Stored data entries
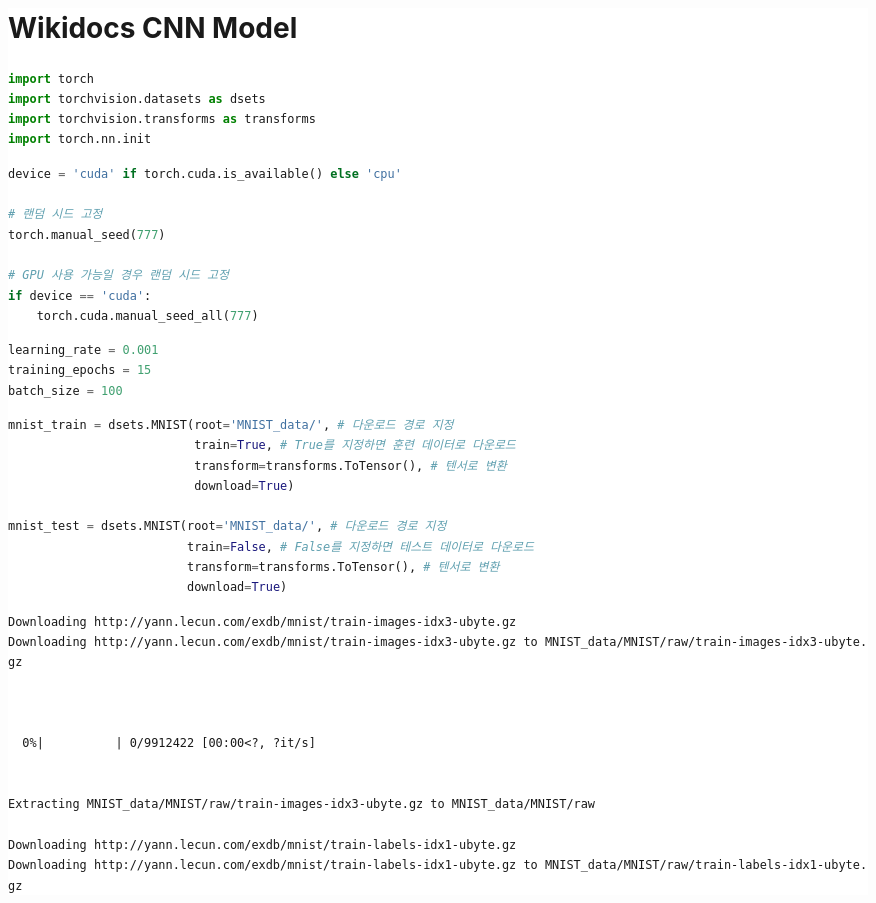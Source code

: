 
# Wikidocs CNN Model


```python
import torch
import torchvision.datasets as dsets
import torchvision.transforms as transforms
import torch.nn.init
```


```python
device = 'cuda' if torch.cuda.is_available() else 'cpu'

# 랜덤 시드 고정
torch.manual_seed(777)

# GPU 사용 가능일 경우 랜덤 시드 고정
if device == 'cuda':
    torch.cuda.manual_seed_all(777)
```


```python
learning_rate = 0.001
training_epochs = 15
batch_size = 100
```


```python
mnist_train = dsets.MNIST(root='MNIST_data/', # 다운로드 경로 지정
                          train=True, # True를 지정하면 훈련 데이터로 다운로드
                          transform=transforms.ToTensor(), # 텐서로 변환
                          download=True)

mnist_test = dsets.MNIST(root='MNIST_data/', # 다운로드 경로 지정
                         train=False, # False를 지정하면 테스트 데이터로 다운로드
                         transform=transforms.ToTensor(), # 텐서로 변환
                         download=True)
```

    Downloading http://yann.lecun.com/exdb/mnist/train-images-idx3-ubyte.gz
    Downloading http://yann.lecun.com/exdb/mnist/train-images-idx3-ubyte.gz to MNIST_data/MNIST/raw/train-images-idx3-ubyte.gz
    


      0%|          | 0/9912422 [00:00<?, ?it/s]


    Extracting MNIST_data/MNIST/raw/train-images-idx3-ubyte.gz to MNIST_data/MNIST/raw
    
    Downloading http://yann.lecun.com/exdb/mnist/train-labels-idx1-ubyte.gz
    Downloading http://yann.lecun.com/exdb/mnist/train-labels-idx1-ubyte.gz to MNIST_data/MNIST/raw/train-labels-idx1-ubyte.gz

---

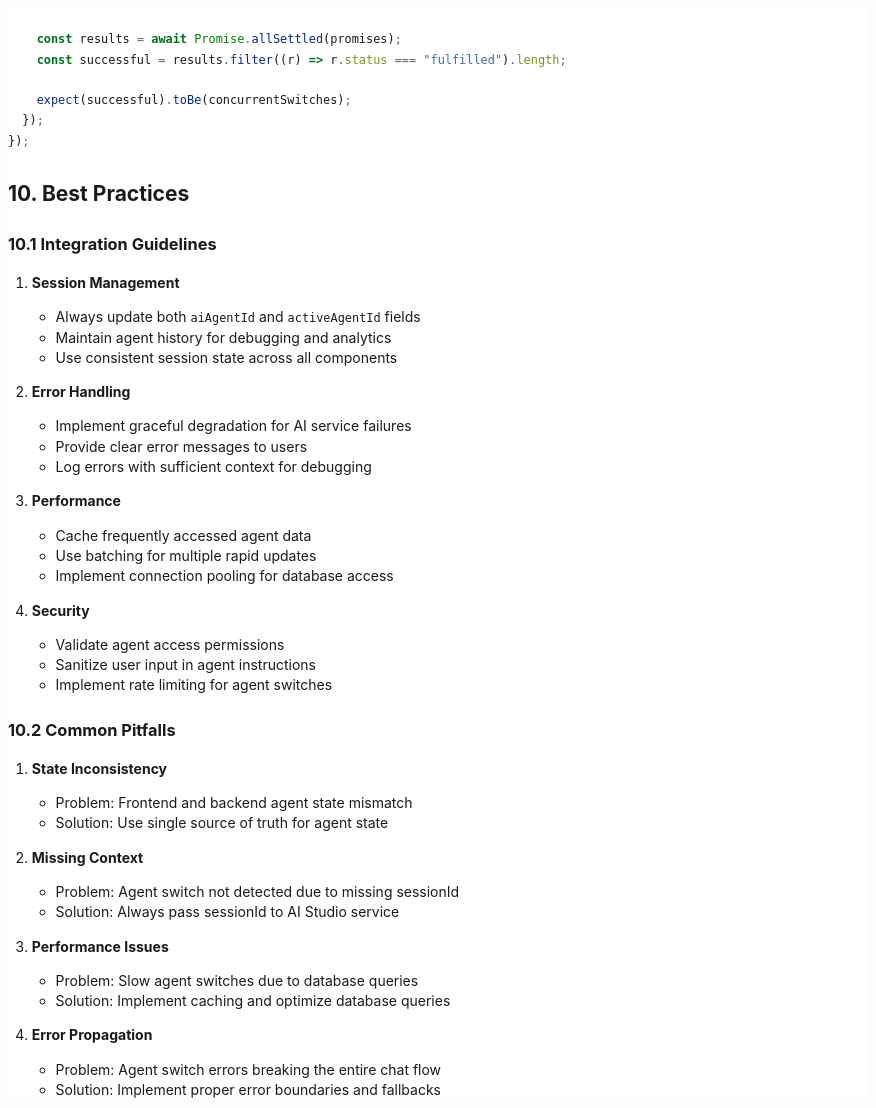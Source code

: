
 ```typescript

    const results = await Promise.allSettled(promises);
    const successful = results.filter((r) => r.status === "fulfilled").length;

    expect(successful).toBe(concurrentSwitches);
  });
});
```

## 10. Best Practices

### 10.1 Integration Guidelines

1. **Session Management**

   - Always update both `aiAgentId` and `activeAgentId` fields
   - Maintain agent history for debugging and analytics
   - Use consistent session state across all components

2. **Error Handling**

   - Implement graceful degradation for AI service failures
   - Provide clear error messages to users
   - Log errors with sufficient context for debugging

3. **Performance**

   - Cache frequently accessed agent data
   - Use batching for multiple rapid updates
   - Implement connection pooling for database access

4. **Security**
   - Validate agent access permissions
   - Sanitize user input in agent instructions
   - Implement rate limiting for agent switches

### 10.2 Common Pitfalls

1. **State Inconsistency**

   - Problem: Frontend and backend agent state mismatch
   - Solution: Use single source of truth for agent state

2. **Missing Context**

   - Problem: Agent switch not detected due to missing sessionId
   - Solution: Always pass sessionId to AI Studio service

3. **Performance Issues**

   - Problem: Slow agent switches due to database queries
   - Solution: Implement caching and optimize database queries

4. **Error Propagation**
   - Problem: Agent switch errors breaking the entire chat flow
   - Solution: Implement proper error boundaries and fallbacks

__Activity__:
Every line holding the word "service" should be copied out of the records above.

__Result__:
   - Implement graceful degradation for AI service failures
   - Solution: Always pass sessionId to AI Studio service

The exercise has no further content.